# A Naive Bayes classifier

## Introduction

In this notebook, we will create a *probabilistic graphical model* (PGM) that classifies data vector $\mathbb{x}$ into two classes $y \in \{0,1\}$. We will use a *generative* approach and assume that the features are *conditionally independent* given the class label. This allows us to write the class conditional density as a product of one dimensional densities: $p(\mathbb{x}|y=c,\mathbb{\theta}) = \prod_{j=1}^{D} p(x_{j}|y=c,\mathbb{\theta_{j,c}})$, where $D$ is the number of features. This is more commonly referred to as a *Naive Bayes classifier*. The model is "naive", since we assume that the features $\mathbb{x}$ are independent. 
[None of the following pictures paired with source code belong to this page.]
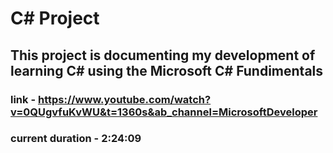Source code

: # C# Project

## This project is documenting my development of learning C# using the Microsoft C# Fundimentals

### link - https://www.youtube.com/watch?v=0QUgvfuKvWU&t=1360s&ab_channel=MicrosoftDeveloper
### current duration - 2:24:09

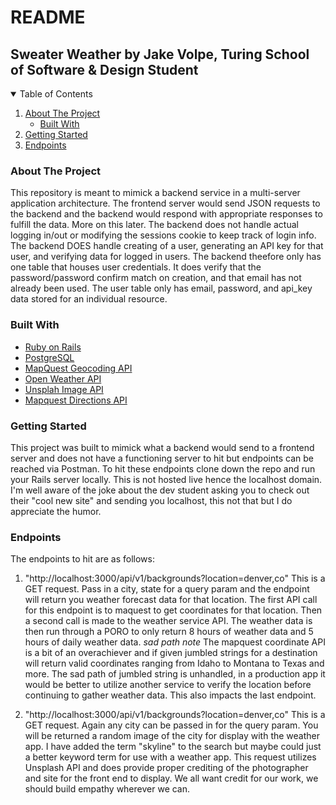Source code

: # README

## Sweater Weather by Jake Volpe, Turing School of Software & Design Student

<!-- TABLE OF CONTENTS -->
<details open="open">
  <summary>Table of Contents</summary>
  <ol>
    <li>
      <a href="#about-the-project">About The Project</a>
      <ul>
        <li><a href="#built-with">Built With</a></li>
      </ul>
    </li>
    <li>
      <a href="#getting-started">Getting Started</a>
    </li>
    <li><a href="#endpoints">Endpoints</a></li>

  </ol>
</details>

### About The Project
This repository is meant to mimick a backend service in a multi-server application architecture.  The frontend server would send JSON requests to the backend and the backend would respond with appropriate responses to fulfill the data.  More on this later.  The backend does not handle actual logging in/out or modifying the sessions cookie to keep track of login info.  The backend DOES handle creating of a user, generating an API key for that user, and verifying data for logged in users.
The backend theefore only has one table that houses user credentials. It does verify that the password/password confirm match on creation, and that email has not already been used.  The user table only has email, password, and api_key data stored for an individual resource.

### Built With
* [Ruby on Rails](https://rubyonrails.org/)
* [PostgreSQL](https://www.postgresql.org/)
* [MapQuest Geocoding API](https://developer.mapquest.com/documentation/geocoding-api/)
* [Open Weather API](https://openweathermap.org/api/one-call-api)
* [Unsplah Image API](https://unsplash.com/developers)
* [Mapquest Directions API](https://developer.mapquest.com/documentation/directions-api/)


### Getting Started
This project was built to mimick what a backend would send to a frontend server and does not have a functioning server to hit but endpoints can be reached via Postman. To hit these endpoints clone down the repo and run your Rails server locally. This is not hosted live hence the localhost domain.  I'm well aware of the joke about the dev student asking you to check out their "cool new site" and sending you localhost, this not that but I do appreciate the humor.  


### Endpoints

The endpoints to hit are as follows:

1) "http://localhost:3000/api/v1/backgrounds?location=denver,co"
  This is a GET request.  Pass in a city, state for a query param and the endpoint will return you weather forecast data for that location.  The first API call for this endpoint is to maquest to get coordinates for that location.  Then a second call is made to the weather service API.  The weather data is then run through a PORO to only return 8 hours of weather data and 5 hours of daily weather data.
*sad path note*
The mapquest coordinate API is a bit of an overachiever and if given jumbled strings for a destination will return valid coordinates ranging from Idaho to Montana to Texas and more.  The sad path of jumbled string is unhandled, in a production app it would be better to utilize another service to verify the location before continuing to gather weather data.  This also impacts the last endpoint.

2) "http://localhost:3000/api/v1/backgrounds?location=denver,co"
   This is a GET request. Again any city can be passed in for the query param.  You will be returned a random image of the city for display with the weather app.  I have added the term "skyline" to the search but maybe could just a better keyword term for use with a weather app.  This request utilizes Unsplash API and does provide proper crediting of the photographer and site for the front end to display.  We all want credit for our work, we should build empathy wherever we can.
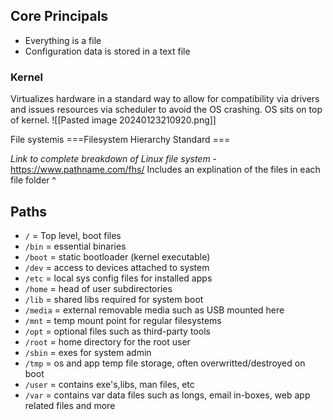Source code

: 
## Core Principals
- Everything is a file
- Configuration data is stored in a text file

### Kernel
Virtualizes hardware in a standard way to allow for compatibility via drivers and issues resources via scheduler to avoid the OS crashing. OS sits on top of kernel.
![[Pasted image 20240123210920.png]]

File systemis ===Filesystem Hierarchy Standard ===

*Link to complete breakdown of Linux file system*  - https://www.pathname.com/fhs/
Includes an explination of the files in each file folder ^


## Paths

- `/` = Top level,  boot files
- `/bin` = essential binaries
- `/boot` = static bootloader (kernel executable)
- `/dev` = access to devices attached to system
- `/etc` = local sys config files for installed apps
- `/home` = head of user subdirectories
- `/lib` = shared libs required for system boot
- `/media` = external removable media such as USB mounted here
- `/mnt` = temp mount point for regular filesystems
- `/opt` = optional files such as third-party tools
- `/root` = home directory for the root user
- `/sbin` = exes for system admin
- `/tmp` = os and app temp file storage, often overwritted/destroyed on boot
- `/user` = contains exe's,libs, man files, etc
- `/var` = contains var data files such as longs, email in-boxes, web app related files and more




`
`


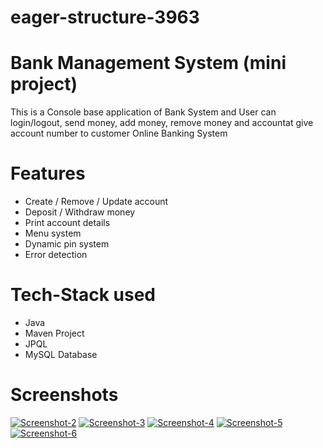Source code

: # eager-structure-3963
 
# Bank Management System (mini project)
This is a Console base application of Bank System and User can login/logout, send money, add money, remove money and accountat give account number to customer  Online Banking System

# Features

- Create / Remove / Update account
- Deposit / Withdraw money
- Print account details
- Menu system
- Dynamic pin system
- Error detection 

# Tech-Stack used
- Java
- Maven Project
- JPQL
- MySQL Database

# Screenshots

<a href="#"><img src="https://i.ibb.co/xFSxnW7/Screenshot-2.png" alt="Screenshot-2" border="0"></a>
<a href="#"><img src="https://i.ibb.co/Svpy5vK/Screenshot-3.png" alt="Screenshot-3" border="0"></a>
<a href="#"><img src="https://i.ibb.co/kML3Tyx/Screenshot-4.png" alt="Screenshot-4" border="0"></a>
<a href="#"><img src="https://i.ibb.co/XWrvQVx/Screenshot-5.png" alt="Screenshot-5" border="0"></a>
<a href="#"><img src="https://i.ibb.co/pQ84xJY/Screenshot-6.png" alt="Screenshot-6" border="0"></a>
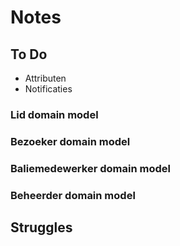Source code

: # Notes

## To Do
- Attributen
- Notificaties

### Lid domain model

### Bezoeker domain model

### Baliemedewerker domain model

### Beheerder domain model

## Struggles
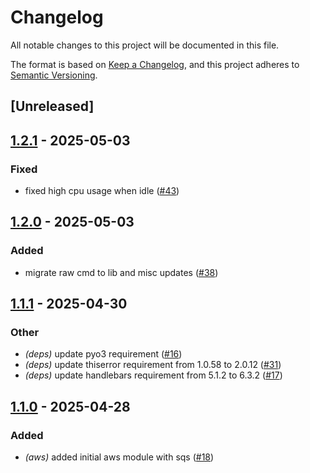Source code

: # Changelog

All notable changes to this project will be documented in this file.

The format is based on [Keep a Changelog](https://keepachangelog.com/en/1.0.0/),
and this project adheres to [Semantic Versioning](https://semver.org/spec/v2.0.0.html).

## [Unreleased]

## [1.2.1](https://github.com/rc1405/fiddler/compare/fiddler-v1.2.0...fiddler-v1.2.1) - 2025-05-03

### Fixed

- fixed high cpu usage when idle ([#43](https://github.com/rc1405/fiddler/pull/43))

## [1.2.0](https://github.com/rc1405/fiddler/compare/fiddler-v1.1.1...fiddler-v1.2.0) - 2025-05-03

### Added

- migrate raw cmd to lib and misc updates ([#38](https://github.com/rc1405/fiddler/pull/38))

## [1.1.1](https://github.com/rc1405/fiddler/compare/fiddler-v1.1.0...fiddler-v1.1.1) - 2025-04-30

### Other

- *(deps)* update pyo3 requirement ([#16](https://github.com/rc1405/fiddler/pull/16))
- *(deps)* update thiserror requirement from 1.0.58 to 2.0.12 ([#31](https://github.com/rc1405/fiddler/pull/31))
- *(deps)* update handlebars requirement from 5.1.2 to 6.3.2 ([#17](https://github.com/rc1405/fiddler/pull/17))

## [1.1.0](https://github.com/rc1405/fiddler/compare/fiddler-v1.0.0...fiddler-v1.1.0) - 2025-04-28

### Added

- *(aws)* added initial aws module with sqs ([#18](https://github.com/rc1405/fiddler/pull/18))
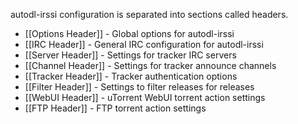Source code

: autodl-irssi configuration is separated into sections called headers.


* [[Options Header]] - Global options for autodl-irssi
* [[IRC Header]] - General IRC configuration for autodl-irssi
* [[Server Header]] - Settings for tracker IRC servers
* [[Channel Header]] - Settings for tracker announce channels
* [[Tracker Header]] - Tracker authentication options
* [[Filter Header]] - Settings to filter releases for releases
* [[WebUI Header]] - uTorrent WebUI torrent action settings
* [[FTP Header]] - FTP torrent action settings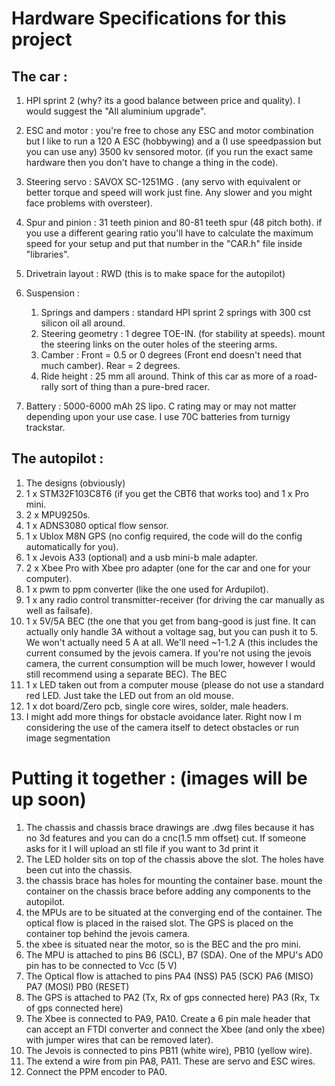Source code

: # Hardware Specifications for this project

## The car : 
1) HPI sprint 2 (why? its a good balance between price and quality). I would suggest the "All aluminium upgrade".

2) ESC and motor : you're free to chose any ESC and motor combination but I like to run a 120 A ESC (hobbywing) and a (I use speedpassion but you can use any) 3500 kv sensored motor. (if you run the exact same hardware then you don't have to change a thing in the code).
3) Steering servo : SAVOX SC-1251MG . (any servo with equivalent or better torque and speed will work just fine. Any slower and you might face problems with oversteer).
4) Spur and pinion : 31 teeth pinion and 80-81 teeth spur (48 pitch both). if you use a different gearing ratio you'll have to calculate the maximum speed for your setup and put that number in the "CAR.h" file inside "libraries".
5) Drivetrain layout : RWD (this is to make space for the autopilot)
6) Suspension :
    1) Springs and dampers : standard HPI sprint 2 springs with 300 cst silicon oil all around.
    2) Steering geometry : 1 degree TOE-IN. (for stability at speeds). mount the steering links on the outer holes of the steering arms.
    3) Camber : Front = 0.5 or 0 degrees (Front end doesn't need that much camber). Rear = 2 degrees.
    4) Ride height : 25 mm all around. Think of this car as more of a road-rally sort of thing than a pure-bred racer.
7) Battery : 5000-6000 mAh 2S lipo. C rating may or may not matter depending upon your use case. I use 70C batteries from turnigy trackstar.

## The autopilot : 
1) The designs (obviously)
2) 1 x STM32F103C8T6 (if you get the CBT6 that works too) and 1 x Pro mini.
3) 2 x MPU9250s.
4) 1 x ADNS3080 optical flow sensor.
5) 1 x Ublox M8N GPS (no config required, the code will do the config automatically for you).
6) 1 x Jevois A33 (optional) and a usb mini-b male adapter.
7) 2 x Xbee Pro with Xbee pro adapter (one for the car and one for your computer).
8) 1 x pwm to ppm converter (like the one used for Ardupilot).
9) 1 x any radio control transmitter-receiver (for driving the car manually as well as failsafe).
10) 1 x 5V/5A BEC (the one that you get from bang-good is just fine. It can actually only handle 3A without a voltage sag, but you can push it to 5. We won't actually need 5 A at all. We'll need ~1-1.2 A (this includes the current consumed by the jevois camera. If you're not using the jevois camera, the current consumption will be much lower, however I would still recommend using a separate BEC). The BEC
11) 1 x LED taken out from a computer mouse (please do not use a standard red LED. Just take the LED out from an old mouse. 
12) 1 x dot board/Zero pcb, single core wires, solder, male headers.
13) I might add more things for obstacle avoidance later. Right now I m considering the use of the camera itself to detect obstacles or run image segmentation

# Putting it together : (images will be up soon)
1) The chassis and chassis brace drawings are .dwg files because it has no 3d features and you can do a cnc(1.5 mm offset) cut. If someone asks for it I will upload an stl file if you want to 3d print it
2) The LED holder sits on top of the chassis above the slot. The holes have been cut into the chassis.
3) the chassis brace has holes for mounting the container base. mount the container on the chassis brace before adding any components to the autopilot.
4) the MPUs are to be situated at the converging end of the container. The optical flow is placed in the raised slot. The GPS is placed on the container top behind the jevois camera.
5) the xbee is situated near the motor, so is the BEC and the pro mini.
6) The MPU is attached to pins B6 (SCL), B7 (SDA). One of the MPU's AD0 pin has to be connected to Vcc (5 V)
7) The Optical flow is attached to pins PA4 (NSS) PA5 (SCK) PA6 (MISO) PA7 (MOSI) PB0 (RESET)
8) The GPS is attached to PA2 (Tx, Rx of gps connected here) PA3 (Rx, Tx of gps connected here)
9) The Xbee is connected to PA9, PA10. Create a 6 pin male header that can accept an FTDI converter and connect the Xbee (and only the xbee) with jumper wires that can be removed later).
10) The Jevois is connected to pins PB11 (white wire), PB10 (yellow wire).
11) The extend a wire from pin PA8, PA11. These are servo and ESC wires.
12) Connect the PPM encoder to PA0.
These models typically have a small number of parameters in the order $O(CD)$, where $C$ is the number of classes, which can make them robust against overfitting, and computationally easier to deal with. Features can be discrete-valued, real-valued, or both. 

In our example, we will use real-valued features and use Gaussian distributions, $p(\mathbb{x}|y=c,\mathbb{\theta}) = \prod_{j=1}^{D}\mathcal{N}(x_{j}|\mu_{j,c},\sigma_{j,c}^{2})$, where $\mu_{j,c}$ is the mean of feature $j$ in components of class $c$, and $\sigma_{j,c}^{2}$ is its variance. 

Another way to think about this approach is that it breaks down the task of classification into a number of smaller sub-tasks, where each are dealt with by a separate model. The rationale behind this is that it may be effective to build a single model to interpret a single feature for the task. Each model gives a posterior probability for the classes and can be combined using rules of probability. Conversely, the entire input vector would be used by one model for classification and may share information among features for the task.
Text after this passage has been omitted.